[Dataset entries]
•••

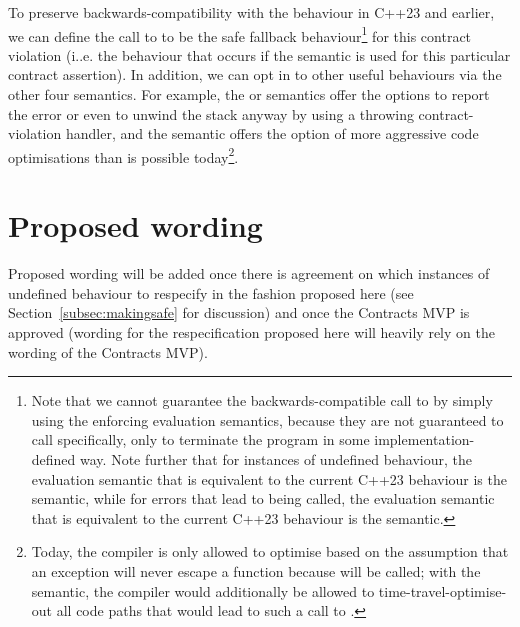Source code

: To preserve backwards-compatibility with the behaviour in C++23 and earlier, we can define the call to  to be the safe fallback behaviour\footnote{Note that we cannot guarantee the backwards-compatible call to  by simply using the enforcing evaluation semantics, because they are not guaranteed to call  specifically, only to terminate the program in some implementation-defined way. Note further that for instances of undefined behaviour, the evaluation semantic that is equivalent to the current C++23 behaviour is the  semantic, while for errors that lead to  being called, the evaluation semantic that is equivalent to the current C++23 behaviour is the  semantic.} for this contract violation (i..e. the behaviour that occurs if the  semantic is used for this particular contract assertion). In addition, we can opt in to other useful behaviours via the other four semantics. For example, the  or  semantics offer the options to report the error or even to unwind the stack anyway by using a throwing contract-violation handler, and the  semantic offers the option of more aggressive code optimisations than is possible today\footnote{Today, the compiler is only allowed to optimise based on the assumption that an exception will never escape a  function because  will be called; with the  semantic, the compiler would additionally be allowed to time-travel-optimise-out all code paths that would lead to such a call to .}.

\section{Proposed wording}

Proposed wording will be added once there is agreement on which instances of undefined behaviour to respecify in the fashion proposed here (see Section~\ref{subsec:makingsafe} for discussion) and once the Contracts MVP is approved (wording for the respecification proposed here will heavily rely on the wording of the Contracts MVP).





\pagebreak %

\renewcommand{\bibname}{References}





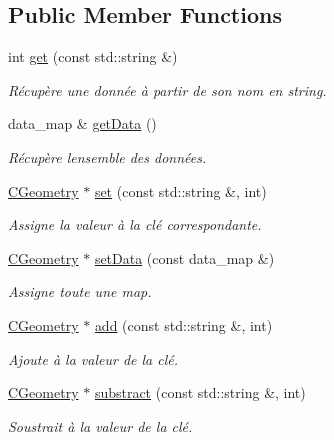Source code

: \subsection*{Public Member Functions}
\begin{DoxyCompactItemize}
\item 
int \hyperlink{class_c_geometry_a1ef1162bc64762d26a69941fee616d93}{get} (const std\+::string \&)
\begin{DoxyCompactList}\small\item\em Récupère une donnée à partir de son nom en string. \end{DoxyCompactList}\item 
data\+\_\+map \& \hyperlink{class_c_geometry_a688f5db2b2a76f7b0bf6e4507769a838}{get\+Data} ()
\begin{DoxyCompactList}\small\item\em Récupère l\textquotesingle{}ensemble des données. \end{DoxyCompactList}\item 
\hyperlink{class_c_geometry}{C\+Geometry} $\ast$ \hyperlink{class_c_geometry_ac4da7f8f7cc75a51fde473f36b0e45b2}{set} (const std\+::string \&, int)
\begin{DoxyCompactList}\small\item\em Assigne la valeur à la clé correspondante. \end{DoxyCompactList}\item 
\hyperlink{class_c_geometry}{C\+Geometry} $\ast$ \hyperlink{class_c_geometry_a005ba0235bea89dc99f4168e8d601529}{set\+Data} (const data\+\_\+map \&)
\begin{DoxyCompactList}\small\item\em Assigne toute une map. \end{DoxyCompactList}\item 
\hyperlink{class_c_geometry}{C\+Geometry} $\ast$ \hyperlink{class_c_geometry_aa5b2f21b9f0f8ca71adac95deb83c988}{add} (const std\+::string \&, int)
\begin{DoxyCompactList}\small\item\em Ajoute à la valeur de la clé. \end{DoxyCompactList}\item 
\hyperlink{class_c_geometry}{C\+Geometry} $\ast$ \hyperlink{class_c_geometry_a4ecf6f7759dc70dc0dd04b9a68db8c1b}{substract} (const std\+::string \&, int)
\begin{DoxyCompactList}\small\item\em Soustrait à la valeur de la clé. \end{DoxyCompactList}\item 

\end{DoxyCompactItemize}
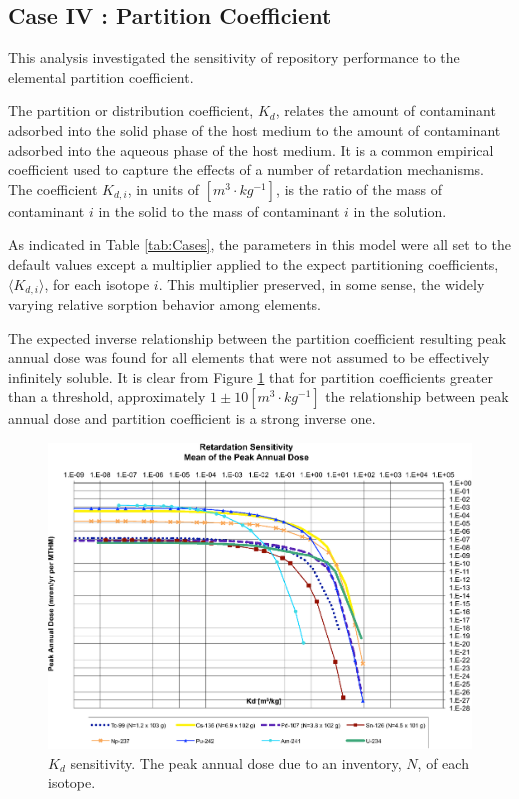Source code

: 
\subsection{Case IV : Partition Coefficient}

This analysis investigated the sensitivity of repository performance
to the elemental partition coefficient. 

The partition or distribution coefficient, $K_d$, relates the amount of contaminant adsorbed into the 
solid phase of the host medium to the amount of contaminant adsorbed into the 
aqueous phase of the host medium. It is a common empirical coefficient used to 
capture the effects of a number of retardation mechanisms. The coefficient 
$K_{d,i}$, in units of $[m^3\cdot kg^{-1}]$, is the ratio of the mass of 
contaminant $i$ in the solid to the mass of contaminant $i$ in the solution.

As indicated in Table \ref{tab:Cases}, the parameters in this model were all set 
to the default values except a multiplier applied to the expect partitioning 
coefficients, $\langle K_{d,i} \rangle$, for each isotope $i$. This multiplier 
preserved, in some sense, the widely varying 
relative sorption behavior among elements. 

The expected inverse relationship between the partition coefficient resulting 
peak annual dose was found for all elements that were not assumed to be 
effectively infinitely soluble.  It is clear from Figure \ref{fig:KdSum} that 
for partition coefficients greater than a threshold, approximately 
  $1\pm10[m^3\cdot kg^{-1}]$ the relationship between 
peak annual dose and partition coefficient is a strong inverse one. 

\begin{figure}[ht]
  \centering
  \includegraphics[width=\linewidth]{./images/Partitioning_Summary.eps}
  \caption{$K_d$ sensitivity.  The peak annual dose due to an inventory, 
  $N$, of each isotope.}
  \label{fig:KdSum}
\end{figure}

•••

In your answer, print the entries above exactly, with the pictures left out.

Source code

: To preserve backwards-compatibility with the behaviour in C++23 and earlier, we can define the call to  to be the safe fallback behaviour\footnote{Note that we cannot guarantee the backwards-compatible call to  by simply using the enforcing evaluation semantics, because they are not guaranteed to call  specifically, only to terminate the program in some implementation-defined way. Note further that for instances of undefined behaviour, the evaluation semantic that is equivalent to the current C++23 behaviour is the  semantic, while for errors that lead to  being called, the evaluation semantic that is equivalent to the current C++23 behaviour is the  semantic.} for this contract violation (i..e. the behaviour that occurs if the  semantic is used for this particular contract assertion). In addition, we can opt in to other useful behaviours via the other four semantics. For example, the  or  semantics offer the options to report the error or even to unwind the stack anyway by using a throwing contract-violation handler, and the  semantic offers the option of more aggressive code optimisations than is possible today\footnote{Today, the compiler is only allowed to optimise based on the assumption that an exception will never escape a  function because  will be called; with the  semantic, the compiler would additionally be allowed to time-travel-optimise-out all code paths that would lead to such a call to .}.

\section{Proposed wording}

Proposed wording will be added once there is agreement on which instances of undefined behaviour to respecify in the fashion proposed here (see Section~\ref{subsec:makingsafe} for discussion) and once the Contracts MVP is approved (wording for the respecification proposed here will heavily rely on the wording of the Contracts MVP).





\pagebreak %

\renewcommand{\bibname}{References}





Source code

: \subsection*{Public Member Functions}
\begin{DoxyCompactItemize}
\item 
int \hyperlink{class_c_geometry_a1ef1162bc64762d26a69941fee616d93}{get} (const std\+::string \&)
\begin{DoxyCompactList}\small\item\em Récupère une donnée à partir de son nom en string. \end{DoxyCompactList}\item 
data\+\_\+map \& \hyperlink{class_c_geometry_a688f5db2b2a76f7b0bf6e4507769a838}{get\+Data} ()
\begin{DoxyCompactList}\small\item\em Récupère l\textquotesingle{}ensemble des données. \end{DoxyCompactList}\item 
\hyperlink{class_c_geometry}{C\+Geometry} $\ast$ \hyperlink{class_c_geometry_ac4da7f8f7cc75a51fde473f36b0e45b2}{set} (const std\+::string \&, int)
\begin{DoxyCompactList}\small\item\em Assigne la valeur à la clé correspondante. \end{DoxyCompactList}\item 
\hyperlink{class_c_geometry}{C\+Geometry} $\ast$ \hyperlink{class_c_geometry_a005ba0235bea89dc99f4168e8d601529}{set\+Data} (const data\+\_\+map \&)
\begin{DoxyCompactList}\small\item\em Assigne toute une map. \end{DoxyCompactList}\item 
\hyperlink{class_c_geometry}{C\+Geometry} $\ast$ \hyperlink{class_c_geometry_aa5b2f21b9f0f8ca71adac95deb83c988}{add} (const std\+::string \&, int)
\begin{DoxyCompactList}\small\item\em Ajoute à la valeur de la clé. \end{DoxyCompactList}\item 
\hyperlink{class_c_geometry}{C\+Geometry} $\ast$ \hyperlink{class_c_geometry_a4ecf6f7759dc70dc0dd04b9a68db8c1b}{substract} (const std\+::string \&, int)
\begin{DoxyCompactList}\small\item\em Soustrait à la valeur de la clé. \end{DoxyCompactList}\item 

\end{DoxyCompactItemize}
Source code

: 
\subsection{Case IV : Partition Coefficient}

This analysis investigated the sensitivity of repository performance
to the elemental partition coefficient. 

The partition or distribution coefficient, $K_d$, relates the amount of contaminant adsorbed into the 
solid phase of the host medium to the amount of contaminant adsorbed into the 
aqueous phase of the host medium. It is a common empirical coefficient used to 
capture the effects of a number of retardation mechanisms. The coefficient 
$K_{d,i}$, in units of $[m^3\cdot kg^{-1}]$, is the ratio of the mass of 
contaminant $i$ in the solid to the mass of contaminant $i$ in the solution.

As indicated in Table \ref{tab:Cases}, the parameters in this model were all set 
to the default values except a multiplier applied to the expect partitioning 
coefficients, $\langle K_{d,i} \rangle$, for each isotope $i$. This multiplier 
preserved, in some sense, the widely varying 
relative sorption behavior among elements. 

The expected inverse relationship between the partition coefficient resulting 
peak annual dose was found for all elements that were not assumed to be 
effectively infinitely soluble.  It is clear from Figure \ref{fig:KdSum} that 
for partition coefficients greater than a threshold, approximately 
  $1\pm10[m^3\cdot kg^{-1}]$ the relationship between 
peak annual dose and partition coefficient is a strong inverse one. 

\begin{figure}[ht]
  \centering
  \includegraphics[width=\linewidth]{./images/Partitioning_Summary.eps}
  \caption{$K_d$ sensitivity.  The peak annual dose due to an inventory, 
  $N$, of each isotope.}
  \label{fig:KdSum}
\end{figure}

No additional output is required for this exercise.